OCT findings of DES Thrombosis

Optical coherence tomography(OCT), a light based imaging modality, has recently become available for intracoronary application. Until the development of OCT, there was no direct way to see if struts had been covered, except through pathology. Because of the shorter wavelength of infrared light compared to ultrasound, OCT has a ten-fold higher image resolution than conventional intravascular ultrasound (IVUS), 150 micron for IVUS as compared to 15 micron for OCT.

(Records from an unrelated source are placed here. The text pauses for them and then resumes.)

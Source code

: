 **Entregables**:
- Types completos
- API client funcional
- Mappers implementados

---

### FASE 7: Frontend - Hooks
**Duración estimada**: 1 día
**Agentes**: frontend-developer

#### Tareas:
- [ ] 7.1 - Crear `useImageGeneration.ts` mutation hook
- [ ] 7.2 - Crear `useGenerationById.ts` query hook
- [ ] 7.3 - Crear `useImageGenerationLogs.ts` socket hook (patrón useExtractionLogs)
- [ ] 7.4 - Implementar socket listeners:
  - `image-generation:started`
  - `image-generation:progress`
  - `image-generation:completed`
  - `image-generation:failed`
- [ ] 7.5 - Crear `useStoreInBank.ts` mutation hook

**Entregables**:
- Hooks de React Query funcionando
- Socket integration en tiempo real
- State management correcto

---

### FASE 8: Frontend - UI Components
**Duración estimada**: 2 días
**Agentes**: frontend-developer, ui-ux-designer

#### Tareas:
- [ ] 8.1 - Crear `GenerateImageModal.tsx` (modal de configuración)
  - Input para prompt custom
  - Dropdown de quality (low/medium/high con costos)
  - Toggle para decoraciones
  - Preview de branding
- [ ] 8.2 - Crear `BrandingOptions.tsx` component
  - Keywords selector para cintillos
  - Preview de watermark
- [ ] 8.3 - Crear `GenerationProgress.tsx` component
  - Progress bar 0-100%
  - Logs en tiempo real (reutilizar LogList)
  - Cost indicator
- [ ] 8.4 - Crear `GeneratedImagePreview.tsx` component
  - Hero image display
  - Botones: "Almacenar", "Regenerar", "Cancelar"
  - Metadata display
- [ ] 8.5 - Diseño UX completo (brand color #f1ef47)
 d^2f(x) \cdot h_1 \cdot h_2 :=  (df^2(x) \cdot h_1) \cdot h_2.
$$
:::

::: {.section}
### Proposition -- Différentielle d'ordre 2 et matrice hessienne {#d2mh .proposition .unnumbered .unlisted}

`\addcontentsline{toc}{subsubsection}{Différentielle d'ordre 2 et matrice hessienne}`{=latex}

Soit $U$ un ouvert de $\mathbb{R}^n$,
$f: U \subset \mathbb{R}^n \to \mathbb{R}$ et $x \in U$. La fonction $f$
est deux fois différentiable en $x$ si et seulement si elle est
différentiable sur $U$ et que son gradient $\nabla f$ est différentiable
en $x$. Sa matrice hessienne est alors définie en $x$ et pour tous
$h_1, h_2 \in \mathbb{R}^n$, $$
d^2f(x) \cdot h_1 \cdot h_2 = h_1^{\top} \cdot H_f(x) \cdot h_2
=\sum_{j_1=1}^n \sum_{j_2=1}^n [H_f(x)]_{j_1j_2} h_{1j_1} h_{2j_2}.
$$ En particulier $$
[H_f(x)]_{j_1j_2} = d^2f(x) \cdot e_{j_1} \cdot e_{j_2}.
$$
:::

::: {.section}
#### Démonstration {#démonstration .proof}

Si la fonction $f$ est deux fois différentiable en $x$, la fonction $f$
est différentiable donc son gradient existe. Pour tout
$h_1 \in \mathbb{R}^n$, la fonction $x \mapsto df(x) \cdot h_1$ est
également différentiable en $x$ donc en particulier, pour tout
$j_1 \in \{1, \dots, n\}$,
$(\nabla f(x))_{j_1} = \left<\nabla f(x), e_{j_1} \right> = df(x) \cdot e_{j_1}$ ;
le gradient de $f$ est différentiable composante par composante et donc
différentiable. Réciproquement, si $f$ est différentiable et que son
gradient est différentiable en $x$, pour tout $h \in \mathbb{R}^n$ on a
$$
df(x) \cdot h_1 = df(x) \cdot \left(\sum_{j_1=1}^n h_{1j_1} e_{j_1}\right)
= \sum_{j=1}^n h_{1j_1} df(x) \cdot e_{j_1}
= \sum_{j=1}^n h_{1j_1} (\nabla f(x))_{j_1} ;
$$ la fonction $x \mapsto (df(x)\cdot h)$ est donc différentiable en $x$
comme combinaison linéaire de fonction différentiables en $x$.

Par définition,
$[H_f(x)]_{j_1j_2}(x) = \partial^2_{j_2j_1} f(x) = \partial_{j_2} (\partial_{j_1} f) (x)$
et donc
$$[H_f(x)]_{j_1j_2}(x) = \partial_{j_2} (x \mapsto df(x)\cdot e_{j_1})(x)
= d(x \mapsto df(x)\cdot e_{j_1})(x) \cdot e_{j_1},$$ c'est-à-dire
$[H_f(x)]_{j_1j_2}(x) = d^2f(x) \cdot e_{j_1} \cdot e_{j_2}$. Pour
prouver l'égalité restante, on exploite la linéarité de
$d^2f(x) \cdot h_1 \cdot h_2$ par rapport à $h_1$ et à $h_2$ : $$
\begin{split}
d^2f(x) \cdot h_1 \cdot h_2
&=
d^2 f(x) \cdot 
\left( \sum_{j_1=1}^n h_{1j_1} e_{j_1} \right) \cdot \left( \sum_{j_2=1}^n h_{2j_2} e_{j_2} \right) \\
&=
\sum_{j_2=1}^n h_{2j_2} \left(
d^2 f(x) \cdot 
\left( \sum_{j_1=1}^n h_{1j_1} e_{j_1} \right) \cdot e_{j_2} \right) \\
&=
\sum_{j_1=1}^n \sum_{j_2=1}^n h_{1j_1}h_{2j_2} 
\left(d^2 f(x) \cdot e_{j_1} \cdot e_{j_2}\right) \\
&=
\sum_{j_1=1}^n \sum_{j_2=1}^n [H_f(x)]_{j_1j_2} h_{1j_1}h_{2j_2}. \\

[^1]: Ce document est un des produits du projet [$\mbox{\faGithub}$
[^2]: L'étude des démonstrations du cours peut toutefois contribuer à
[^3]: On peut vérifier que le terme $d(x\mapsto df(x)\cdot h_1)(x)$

Unlike conventional stents, which develop circumferential coverage with an average thickness of 500 micron or more, well visualized with IVUS and angiography, drug-eluting stents delay and prevent the hyperplastic response so that the average late lumen loss for drug-eluting stents can be lower than 100 micron which means this thin layer of intimal thickening can be below the resolution of IVUS. OCT can reliably detect early and very thin layers of tissue coverage on stent struts and provide the quantification of tissue coverage with high reliability. And also, OCT permits the characterization of neointimal tissue in a qualitative way. By using of OCT, neointimal tissue can show a variety of morphologies ranging from homogeneous, bright, uniform tiussue to optically heterogeneous tissue or eccentric tissue of various thickness. OCT findings, such as dark, signal-poor halos around stent struts may reflect fibrin deposition and incomplete healing, as described in pathologic and animal experimental series. Peter et,all. Reported 2 cases of late drug-eluting stent (DES) thrombosis examined by OCT. The one was late stent thrombosis three months after DES implantation in the LCX. There was focal in-stent restenosis with severe lumen narrowing. The neointimal showed a layered appearance with a luminal bright, highly reflective layer, an intermediate layer and a dark, signal poor layer surrounding the struts. The other case was very late stent thrombosis four years after DES implantation in the LAD. OCT revealed incomplete stent strut apposition at the proximal stent edge with incomplete tissue coverage in 21% of struts. So, Stent strut malapposition is another concern about stent thrombosis. This can cause non-laminar and turbulent blood flow characteristics, which in turn can trigger platelet activation and thrombosis. Therefore, serial OCT observations immediately and at longer term follow-up after stenting may improve our understanding of these complex mechanisms and shed light on the likely clinical significance of stent malapposition.
In concousions, OCT can reliably visualize very thin stent strut tissue coverage after implantation, and permits for its qualitative and precise quantitative assessment. This may better guide the optimal duration of dual anti-platelet therapy that currently remains unclear.